C70A mutation abolishes 270-kDa AnkG clustering and function at axon initial segments in hippocampal neurons. Neonatal mouse-derived hippocampal neurons were grown in tissue culture for 4–5 days following a standard protocol. Cells in MatTek plates were co-transfected with 500 ng of AnkG shRNA plasmids and 500 ng of wild type, C70A, or DAR999AAA 270-kDa AnkG-GFP plasmids or just 500 ng of AnkG shRNA plasmid alone (No Rescue). Two days after transfection, cells were fixed with 4% PFA in PBS buffer at room temperature for 15 min, permeabilized by methanol at −20 °C for 7 min, and processed for immunofluorescence.
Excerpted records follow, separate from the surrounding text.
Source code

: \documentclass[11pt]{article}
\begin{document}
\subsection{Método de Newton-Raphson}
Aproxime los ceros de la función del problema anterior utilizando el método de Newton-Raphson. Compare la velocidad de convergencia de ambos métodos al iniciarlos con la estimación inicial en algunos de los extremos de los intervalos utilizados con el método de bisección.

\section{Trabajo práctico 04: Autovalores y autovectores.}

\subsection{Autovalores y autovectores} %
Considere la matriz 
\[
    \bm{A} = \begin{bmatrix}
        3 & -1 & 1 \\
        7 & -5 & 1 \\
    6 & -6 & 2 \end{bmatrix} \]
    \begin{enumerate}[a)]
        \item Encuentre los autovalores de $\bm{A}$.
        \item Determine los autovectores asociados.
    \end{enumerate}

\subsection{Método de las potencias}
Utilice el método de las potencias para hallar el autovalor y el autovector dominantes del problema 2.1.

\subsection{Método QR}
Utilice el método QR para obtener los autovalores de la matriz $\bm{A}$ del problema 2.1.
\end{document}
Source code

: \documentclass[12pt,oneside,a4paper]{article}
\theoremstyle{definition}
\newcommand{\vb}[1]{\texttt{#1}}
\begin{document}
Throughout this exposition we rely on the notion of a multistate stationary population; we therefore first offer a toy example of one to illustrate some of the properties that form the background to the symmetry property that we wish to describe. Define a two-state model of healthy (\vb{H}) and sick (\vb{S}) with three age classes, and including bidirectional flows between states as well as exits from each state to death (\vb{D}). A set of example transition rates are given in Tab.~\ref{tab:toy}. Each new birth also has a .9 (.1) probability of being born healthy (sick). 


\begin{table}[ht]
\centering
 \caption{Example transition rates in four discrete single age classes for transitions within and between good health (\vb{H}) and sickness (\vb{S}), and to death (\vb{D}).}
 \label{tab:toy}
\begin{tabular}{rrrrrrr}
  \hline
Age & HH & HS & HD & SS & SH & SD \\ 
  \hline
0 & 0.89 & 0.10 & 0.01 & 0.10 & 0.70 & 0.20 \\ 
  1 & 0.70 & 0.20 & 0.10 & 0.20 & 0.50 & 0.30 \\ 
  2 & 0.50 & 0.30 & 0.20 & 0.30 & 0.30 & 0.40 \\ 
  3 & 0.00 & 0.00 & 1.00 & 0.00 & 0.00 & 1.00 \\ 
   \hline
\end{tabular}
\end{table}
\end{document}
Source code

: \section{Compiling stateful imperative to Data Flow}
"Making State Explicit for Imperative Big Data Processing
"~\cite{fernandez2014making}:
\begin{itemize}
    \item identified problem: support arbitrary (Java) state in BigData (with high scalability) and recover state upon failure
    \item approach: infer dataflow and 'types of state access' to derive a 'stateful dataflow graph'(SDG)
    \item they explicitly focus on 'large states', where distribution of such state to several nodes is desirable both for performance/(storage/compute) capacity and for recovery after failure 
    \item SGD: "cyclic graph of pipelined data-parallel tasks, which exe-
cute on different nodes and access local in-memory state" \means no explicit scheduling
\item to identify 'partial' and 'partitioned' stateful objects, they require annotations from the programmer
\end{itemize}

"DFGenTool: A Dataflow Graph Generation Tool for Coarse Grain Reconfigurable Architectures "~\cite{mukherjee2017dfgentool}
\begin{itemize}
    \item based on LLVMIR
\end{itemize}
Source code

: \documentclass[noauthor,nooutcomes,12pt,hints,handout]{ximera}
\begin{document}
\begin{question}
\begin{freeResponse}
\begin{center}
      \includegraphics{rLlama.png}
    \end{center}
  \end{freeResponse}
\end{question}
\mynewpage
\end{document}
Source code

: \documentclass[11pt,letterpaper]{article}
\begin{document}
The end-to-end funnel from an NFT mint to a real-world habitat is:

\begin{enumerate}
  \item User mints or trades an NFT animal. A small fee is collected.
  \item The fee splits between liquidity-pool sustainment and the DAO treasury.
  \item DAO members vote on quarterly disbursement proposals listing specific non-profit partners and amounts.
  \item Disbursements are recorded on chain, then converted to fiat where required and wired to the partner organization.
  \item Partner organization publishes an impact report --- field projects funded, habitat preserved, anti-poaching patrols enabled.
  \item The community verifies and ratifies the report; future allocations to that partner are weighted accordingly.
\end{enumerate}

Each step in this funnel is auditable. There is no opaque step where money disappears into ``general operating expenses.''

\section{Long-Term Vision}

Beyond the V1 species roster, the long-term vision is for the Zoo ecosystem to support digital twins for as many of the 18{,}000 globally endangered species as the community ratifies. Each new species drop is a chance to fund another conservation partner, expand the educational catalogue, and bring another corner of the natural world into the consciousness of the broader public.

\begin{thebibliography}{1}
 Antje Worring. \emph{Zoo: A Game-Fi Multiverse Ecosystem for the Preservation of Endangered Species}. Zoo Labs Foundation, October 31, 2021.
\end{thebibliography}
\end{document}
A, anti-GFP staining for 270-kDa AnkG-GFP shown in green, mCherry marking transfected neurons shown in red, and the axonal marker neurofilament shown in white (scale bar, 50 μm). Brackets mark the axon initial segment, which is shown at higher magnification below each image (scale bar, 10 μm). B, quantification of fluorescence intensity along the axons. The immunofluorescence intensity in the soma was normalized to 1. Average data from 10 neurons per condition are shown. C, quantification of the anti-GFP fluorescence intensity ratio of axons to dendrites in cells depleted of endogenous 270-kDa AnkG and rescued with WT, C70A, or DAR999AAA AnkG-GFP (n = 3; *, p < 0.05). D, anti-GFP staining for 270-kDa AnkG-GFP shown in green, anti-neurofascin staining shown in white, and mCherry marking transfected neurons shown in red. Axons were identified by morphology (scale bar, 50 μm). Brackets mark the axon initial segment, which is shown at higher magnification below each image (scale bar, 10 μm). E, quantification of the anti-endogenous neurofascin fluorescence intensity ratio of axons to dendrites in cells depleted of endogenous 270-kDa AnkG and rescued with mock (No Rescue), WT, C70A, or DAR999AAA AnkG-GFP (n = 3–4; *, p < 0.05). F, quantification of the anti-endogenous pan-sodium channel fluorescence intensity ratio of axons to dendrites in cells depleted of endogenous 270-kDa AnkG and rescued with mock (No Rescue), WT, C70A, or DAR999AAA AnkG-GFP (n = 5; *, p < 0.05). Error bars, S.E.